What you are asked to do:
Go over the data and keep only the lines that include "Aprendizado".

(Pictures paired with source code)
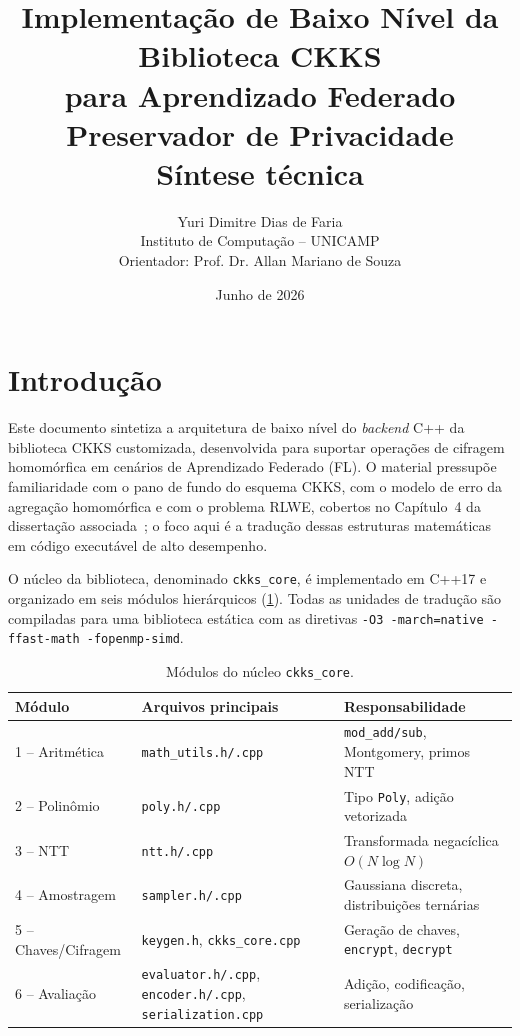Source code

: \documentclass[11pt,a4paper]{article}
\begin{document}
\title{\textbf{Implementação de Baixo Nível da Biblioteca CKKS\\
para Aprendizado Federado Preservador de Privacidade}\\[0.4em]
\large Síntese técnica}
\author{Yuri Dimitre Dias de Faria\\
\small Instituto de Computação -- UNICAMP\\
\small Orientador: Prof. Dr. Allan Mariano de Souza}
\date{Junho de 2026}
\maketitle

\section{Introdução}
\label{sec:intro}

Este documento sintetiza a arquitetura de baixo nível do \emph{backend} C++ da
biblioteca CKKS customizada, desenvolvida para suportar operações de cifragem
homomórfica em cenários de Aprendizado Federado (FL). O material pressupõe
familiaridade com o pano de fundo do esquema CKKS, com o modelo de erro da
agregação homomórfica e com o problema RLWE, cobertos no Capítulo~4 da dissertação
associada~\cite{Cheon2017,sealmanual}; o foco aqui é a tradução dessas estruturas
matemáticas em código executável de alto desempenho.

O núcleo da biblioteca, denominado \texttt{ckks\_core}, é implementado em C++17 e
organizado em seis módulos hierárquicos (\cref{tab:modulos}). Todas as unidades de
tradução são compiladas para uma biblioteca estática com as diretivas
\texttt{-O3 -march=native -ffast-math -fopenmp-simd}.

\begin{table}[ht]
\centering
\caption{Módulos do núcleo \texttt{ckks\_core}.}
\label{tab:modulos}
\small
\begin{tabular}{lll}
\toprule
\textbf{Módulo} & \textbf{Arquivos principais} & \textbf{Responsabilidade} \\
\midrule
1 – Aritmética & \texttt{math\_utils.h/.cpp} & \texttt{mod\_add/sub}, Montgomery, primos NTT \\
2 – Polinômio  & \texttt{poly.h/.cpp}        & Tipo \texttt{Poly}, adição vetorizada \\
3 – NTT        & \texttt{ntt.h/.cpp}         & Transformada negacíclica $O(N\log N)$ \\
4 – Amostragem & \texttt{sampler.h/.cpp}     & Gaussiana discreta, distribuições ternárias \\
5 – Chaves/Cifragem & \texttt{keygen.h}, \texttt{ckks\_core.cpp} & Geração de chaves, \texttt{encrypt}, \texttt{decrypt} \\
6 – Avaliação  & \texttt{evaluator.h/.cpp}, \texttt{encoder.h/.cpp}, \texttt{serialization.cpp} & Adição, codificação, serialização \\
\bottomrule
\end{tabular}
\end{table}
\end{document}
--
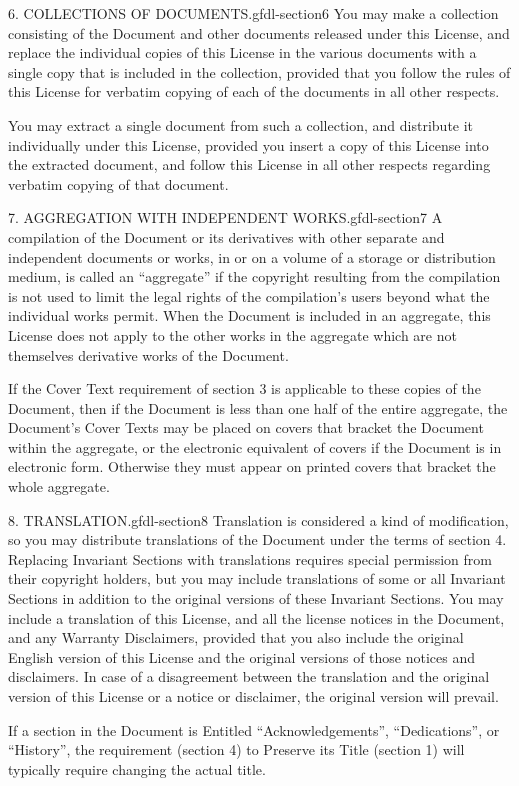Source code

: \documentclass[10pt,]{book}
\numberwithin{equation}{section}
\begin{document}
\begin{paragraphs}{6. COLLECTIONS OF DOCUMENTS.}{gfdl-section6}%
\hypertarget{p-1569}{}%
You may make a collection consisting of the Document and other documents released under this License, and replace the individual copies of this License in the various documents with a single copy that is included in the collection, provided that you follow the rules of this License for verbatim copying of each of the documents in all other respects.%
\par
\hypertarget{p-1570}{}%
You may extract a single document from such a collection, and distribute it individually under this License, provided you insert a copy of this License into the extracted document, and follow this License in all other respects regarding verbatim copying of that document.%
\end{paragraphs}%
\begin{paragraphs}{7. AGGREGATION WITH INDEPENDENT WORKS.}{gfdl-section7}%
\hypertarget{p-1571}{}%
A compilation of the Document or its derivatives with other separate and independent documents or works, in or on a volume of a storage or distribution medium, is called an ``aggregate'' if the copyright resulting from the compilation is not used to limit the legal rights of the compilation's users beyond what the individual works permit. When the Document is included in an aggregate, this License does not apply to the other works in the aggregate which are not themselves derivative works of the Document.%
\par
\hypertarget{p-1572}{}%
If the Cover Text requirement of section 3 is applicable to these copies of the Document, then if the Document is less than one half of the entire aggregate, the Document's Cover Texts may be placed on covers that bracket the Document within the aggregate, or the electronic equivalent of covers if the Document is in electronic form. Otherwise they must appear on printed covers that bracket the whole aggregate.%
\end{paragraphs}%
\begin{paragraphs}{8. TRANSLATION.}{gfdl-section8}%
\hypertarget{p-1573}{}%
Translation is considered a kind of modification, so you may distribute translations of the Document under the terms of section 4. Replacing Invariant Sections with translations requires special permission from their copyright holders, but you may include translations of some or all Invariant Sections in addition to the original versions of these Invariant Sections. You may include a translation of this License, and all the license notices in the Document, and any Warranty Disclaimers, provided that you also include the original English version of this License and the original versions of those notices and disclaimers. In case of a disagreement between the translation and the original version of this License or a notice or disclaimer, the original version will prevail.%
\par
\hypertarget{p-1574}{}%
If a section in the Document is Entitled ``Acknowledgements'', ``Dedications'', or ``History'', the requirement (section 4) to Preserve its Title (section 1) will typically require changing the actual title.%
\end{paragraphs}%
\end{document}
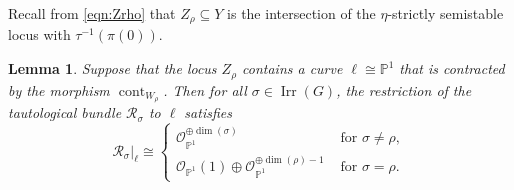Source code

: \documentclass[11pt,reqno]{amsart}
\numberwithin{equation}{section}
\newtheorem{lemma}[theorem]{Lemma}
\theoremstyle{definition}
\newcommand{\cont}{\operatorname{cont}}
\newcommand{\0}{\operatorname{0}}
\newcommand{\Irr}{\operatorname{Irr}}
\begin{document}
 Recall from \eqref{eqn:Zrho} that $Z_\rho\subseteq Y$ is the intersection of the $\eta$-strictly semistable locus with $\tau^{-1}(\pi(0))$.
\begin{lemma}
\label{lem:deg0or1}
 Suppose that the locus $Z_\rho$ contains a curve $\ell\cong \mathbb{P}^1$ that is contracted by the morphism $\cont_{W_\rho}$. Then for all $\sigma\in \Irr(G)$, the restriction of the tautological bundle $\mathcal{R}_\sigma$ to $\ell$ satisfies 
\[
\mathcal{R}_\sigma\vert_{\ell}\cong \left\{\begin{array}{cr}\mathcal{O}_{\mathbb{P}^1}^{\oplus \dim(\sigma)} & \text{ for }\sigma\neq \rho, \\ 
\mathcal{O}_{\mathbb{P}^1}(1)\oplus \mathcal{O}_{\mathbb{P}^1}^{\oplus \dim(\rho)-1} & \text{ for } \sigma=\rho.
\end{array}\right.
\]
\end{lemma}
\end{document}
...
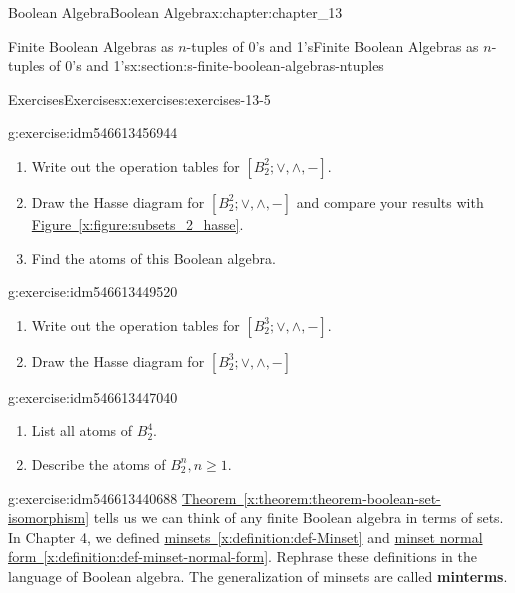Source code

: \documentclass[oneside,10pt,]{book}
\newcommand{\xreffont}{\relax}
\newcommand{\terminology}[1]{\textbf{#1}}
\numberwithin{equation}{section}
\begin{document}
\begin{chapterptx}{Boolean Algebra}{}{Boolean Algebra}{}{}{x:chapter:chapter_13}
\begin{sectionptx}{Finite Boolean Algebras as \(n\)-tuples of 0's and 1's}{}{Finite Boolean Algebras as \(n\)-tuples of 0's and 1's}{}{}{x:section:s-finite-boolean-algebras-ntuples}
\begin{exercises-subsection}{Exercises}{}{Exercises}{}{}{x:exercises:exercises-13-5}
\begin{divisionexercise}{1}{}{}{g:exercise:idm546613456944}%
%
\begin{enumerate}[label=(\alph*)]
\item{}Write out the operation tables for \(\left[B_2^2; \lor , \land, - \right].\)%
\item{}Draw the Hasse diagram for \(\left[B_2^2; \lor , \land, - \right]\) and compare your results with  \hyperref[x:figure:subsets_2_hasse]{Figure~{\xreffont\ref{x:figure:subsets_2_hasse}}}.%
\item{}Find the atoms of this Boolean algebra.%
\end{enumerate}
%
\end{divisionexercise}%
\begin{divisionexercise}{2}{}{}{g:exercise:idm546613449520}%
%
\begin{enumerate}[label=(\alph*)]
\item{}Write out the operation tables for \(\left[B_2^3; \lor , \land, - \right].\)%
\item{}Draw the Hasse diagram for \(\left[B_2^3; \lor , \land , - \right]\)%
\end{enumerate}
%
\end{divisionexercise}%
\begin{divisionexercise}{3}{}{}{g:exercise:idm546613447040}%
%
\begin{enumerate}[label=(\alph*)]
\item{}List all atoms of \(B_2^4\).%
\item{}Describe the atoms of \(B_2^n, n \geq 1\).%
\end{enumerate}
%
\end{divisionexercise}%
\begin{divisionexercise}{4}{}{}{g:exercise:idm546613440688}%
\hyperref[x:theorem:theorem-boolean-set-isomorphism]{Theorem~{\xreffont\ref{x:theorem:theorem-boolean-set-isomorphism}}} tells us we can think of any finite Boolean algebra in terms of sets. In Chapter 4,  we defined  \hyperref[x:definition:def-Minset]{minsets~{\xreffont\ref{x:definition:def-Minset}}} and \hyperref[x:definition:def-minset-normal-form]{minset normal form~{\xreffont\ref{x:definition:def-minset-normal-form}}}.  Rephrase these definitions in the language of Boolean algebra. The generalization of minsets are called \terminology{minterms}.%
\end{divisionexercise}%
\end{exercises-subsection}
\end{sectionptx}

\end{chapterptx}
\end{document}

Response to this task:
para Aprendizado Federado Preservador de Privacidade}\\[0.4em]
homomórfica em cenários de Aprendizado Federado (FL). O material pressupõe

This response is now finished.